**WORK REQUIRED:**
Only a single number is expected: how many lines of the data hold the word "Service".

···

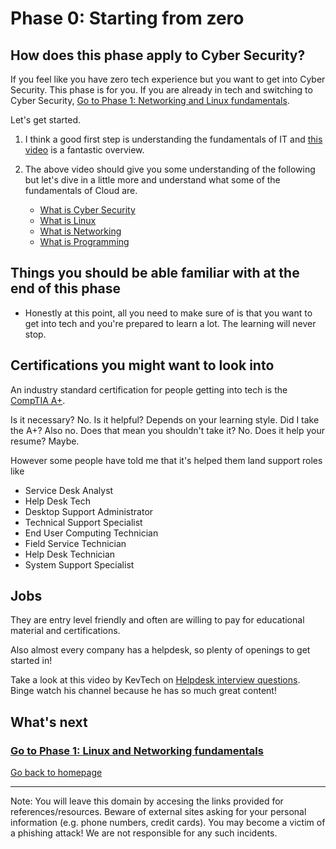 # Phase 0: Starting from zero

## How does this phase apply to Cyber Security?

If you feel like you have zero tech experience but you want to get into Cyber Security. This phase is for you. If you are already in tech and switching to Cyber Security, [Go to Phase 1: Networking and Linux fundamentals](../phase1/README.md).


Let's get started. 

1. I think a good first step is understanding the fundamentals of IT and [this video](https://youtu.be/awLnur5Yt9o) is a fantastic overview.

2. The above video should give you some understanding of the following but let's dive in a little more and understand what some of the fundamentals of Cloud are.

   - [What is Cyber Security](https://youtu.be/GT0daScxO18)
   - [What is Linux](https://youtu.be/PwugmcN1hf8)
   - [What is Networking](https://youtu.be/3QhU9jd03a0)
   - [What is Programming](https://youtu.be/ifo76VyrBYo)



## Things you should be able familiar with at the end of this phase

- Honestly at this point, all you need to make sure of is that you want to get into tech and you're prepared to learn a lot. The learning will never stop.


## Certifications you might want to look into 

An industry standard certification for people getting into tech is the [CompTIA A+](https://www.comptia.org/certifications/a).

Is it necessary? No. Is it helpful? Depends on your learning style. Did I take the A+? Also no. Does that mean you shouldn't take it? No. Does it help your resume? Maybe.

However some people have told me that it's helped them land support roles like 

- Service Desk Analyst
- Help Desk Tech
- Desktop Support Administrator
- Technical Support Specialist
- End User Computing Technician
- Field Service Technician
- Help Desk Technician 
- System Support Specialist

## Jobs

They are entry level friendly and often are willing to pay for educational material and certifications. 

Also almost every company has a helpdesk, so plenty of openings to get started in!

Take a look at this video by KevTech on [Helpdesk interview questions](https://youtu.be/McxVgoQaCpU). Binge watch his channel because he has so much great content!

## What's next


### [Go to Phase 1: Linux and Networking fundamentals](../phase1/README.md)

[Go back to homepage](../README.md)

___

Note: You will leave this domain by accesing the links provided for references/resources. Beware of external sites asking for your personal information (e.g. phone numbers, credit cards). You may become a victim of a phishing attack! We are not responsible for any such incidents.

···

**SOLUTION BELOW:**
2